- RECORDS FOR PROCESSING -
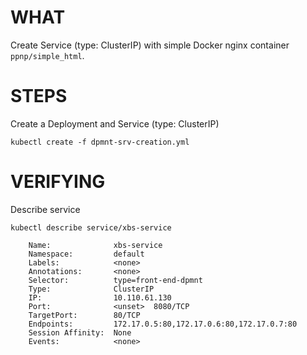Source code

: # WHAT

Create Service (type: ClusterIP) with simple Docker nginx container `ppnp/simple_html`.

# STEPS

Create a Deployment and Service (type: ClusterIP)
```
kubectl create -f dpmnt-srv-creation.yml
```


# VERIFYING


Describe service
```
kubectl describe service/xbs-service

    Name:              xbs-service
    Namespace:         default
    Labels:            <none>
    Annotations:       <none>
    Selector:          type=front-end-dpmnt
    Type:              ClusterIP
    IP:                10.110.61.130
    Port:              <unset>  8080/TCP
    TargetPort:        80/TCP
    Endpoints:         172.17.0.5:80,172.17.0.6:80,172.17.0.7:80
    Session Affinity:  None
    Events:            <none>
```

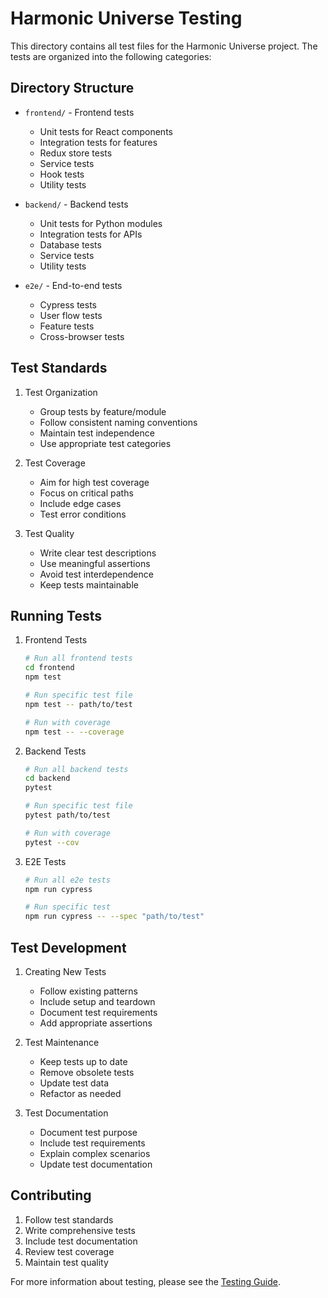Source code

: # Harmonic Universe Testing

This directory contains all test files for the Harmonic Universe project. The tests are organized into the following categories:

## Directory Structure

- `frontend/` - Frontend tests
  - Unit tests for React components
  - Integration tests for features
  - Redux store tests
  - Service tests
  - Hook tests
  - Utility tests

- `backend/` - Backend tests
  - Unit tests for Python modules
  - Integration tests for APIs
  - Database tests
  - Service tests
  - Utility tests

- `e2e/` - End-to-end tests
  - Cypress tests
  - User flow tests
  - Feature tests
  - Cross-browser tests

## Test Standards

1. Test Organization
   - Group tests by feature/module
   - Follow consistent naming conventions
   - Maintain test independence
   - Use appropriate test categories

2. Test Coverage
   - Aim for high test coverage
   - Focus on critical paths
   - Include edge cases
   - Test error conditions

3. Test Quality
   - Write clear test descriptions
   - Use meaningful assertions
   - Avoid test interdependence
   - Keep tests maintainable

## Running Tests

1. Frontend Tests
   ```bash
   # Run all frontend tests
   cd frontend
   npm test

   # Run specific test file
   npm test -- path/to/test

   # Run with coverage
   npm test -- --coverage
   ```

2. Backend Tests
   ```bash
   # Run all backend tests
   cd backend
   pytest

   # Run specific test file
   pytest path/to/test

   # Run with coverage
   pytest --cov
   ```

3. E2E Tests
   ```bash
   # Run all e2e tests
   npm run cypress

   # Run specific test
   npm run cypress -- --spec "path/to/test"
   ```

## Test Development

1. Creating New Tests
   - Follow existing patterns
   - Include setup and teardown
   - Document test requirements
   - Add appropriate assertions

2. Test Maintenance
   - Keep tests up to date
   - Remove obsolete tests
   - Update test data
   - Refactor as needed

3. Test Documentation
   - Document test purpose
   - Include test requirements
   - Explain complex scenarios
   - Update test documentation

## Contributing

1. Follow test standards
2. Write comprehensive tests
3. Include test documentation
4. Review test coverage
5. Maintain test quality

For more information about testing, please see the [Testing Guide](../docs/testing/README.md).
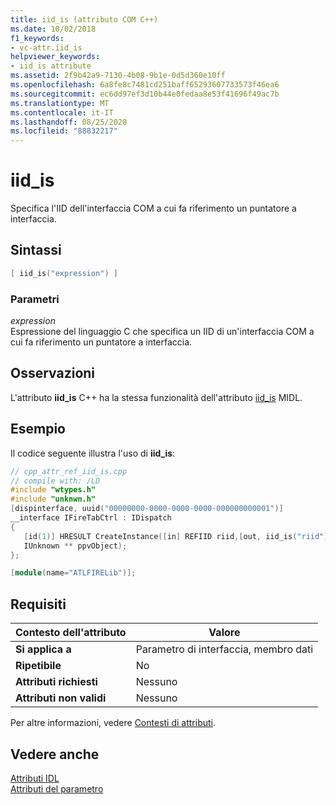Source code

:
```yaml
---
title: iid_is (attributo COM C++)
ms.date: 10/02/2018
f1_keywords:
- vc-attr.iid_is
helpviewer_keywords:
- iid_is attribute
ms.assetid: 2f9b42a9-7130-4b08-9b1e-0d5d360e10ff
ms.openlocfilehash: 6a8fe8c7481cd251baff65293607733573f46ea6
ms.sourcegitcommit: ec6dd97ef3d10b44e0fedaa8e53f41696f49ac7b
ms.translationtype: MT
ms.contentlocale: it-IT
ms.lasthandoff: 08/25/2020
ms.locfileid: "88832217"
---
```

# <a name="iid_is"></a>iid_is

Specifica l'IID dell'interfaccia COM a cui fa riferimento un puntatore a interfaccia.

## <a name="syntax"></a>Sintassi

```cpp
[ iid_is("expression") ]
```

### <a name="parameters"></a>Parametri

*expression*<br/>
Espressione del linguaggio C che specifica un IID di un'interfaccia COM a cui fa riferimento un puntatore a interfaccia.

## <a name="remarks"></a>Osservazioni

L'attributo **iid_is** C++ ha la stessa funzionalità dell'attributo [iid_is](/windows/win32/Midl/iid-is) MIDL.

## <a name="example"></a>Esempio

Il codice seguente illustra l'uso di **iid_is**:

```cpp
// cpp_attr_ref_iid_is.cpp
// compile with: /LD
#include "wtypes.h"
#include "unknwn.h"
[dispinterface, uuid("00000000-0000-0000-0000-000000000001")]
__interface IFireTabCtrl : IDispatch
{
   [id(1)] HRESULT CreateInstance([in] REFIID riid,[out, iid_is("riid")]
   IUnknown ** ppvObject);
};

[module(name="ATLFIRELib")];
```

## <a name="requirements"></a>Requisiti

| Contesto dell'attributo | Valore |
|-|-|
|**Si applica a**|Parametro di interfaccia, membro dati|
|**Ripetibile**|No|
|**Attributi richiesti**|Nessuno|
|**Attributi non validi**|Nessuno|

Per altre informazioni, vedere [Contesti di attributi](cpp-attributes-com-net.md#contexts).

## <a name="see-also"></a>Vedere anche

[Attributi IDL](idl-attributes.md)<br/>
[Attributi del parametro](parameter-attributes.md)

- TASK OBJECTIVE -
Only the lines above starting at the line that holds "- Integration tests for APIs" and ending at the line that holds "- Include setup and teardown" are to be repeated, exactly and in full.

- RESULT -
  - Integration tests for APIs
  - Database tests
  - Service tests
  - Utility tests

- `e2e/` - End-to-end tests
  - Cypress tests
  - User flow tests
  - Feature tests
  - Cross-browser tests

## Test Standards

1. Test Organization
   - Group tests by feature/module
   - Follow consistent naming conventions
   - Maintain test independence
   - Use appropriate test categories

2. Test Coverage
   - Aim for high test coverage
   - Focus on critical paths
   - Include edge cases
   - Test error conditions

3. Test Quality
   - Write clear test descriptions
   - Use meaningful assertions
   - Avoid test interdependence
   - Keep tests maintainable

## Running Tests

1. Frontend Tests
   ```bash
   # Run all frontend tests
   cd frontend
   npm test

   # Run specific test file
   npm test -- path/to/test

   # Run with coverage
   npm test -- --coverage
   ```

2. Backend Tests
   ```bash
   # Run all backend tests
   cd backend
   pytest

   # Run specific test file
   pytest path/to/test

   # Run with coverage
   pytest --cov
   ```

3. E2E Tests
   ```bash
   # Run all e2e tests
   npm run cypress

   # Run specific test
   npm run cypress -- --spec "path/to/test"
   ```

## Test Development

1. Creating New Tests
   - Follow existing patterns
   - Include setup and teardown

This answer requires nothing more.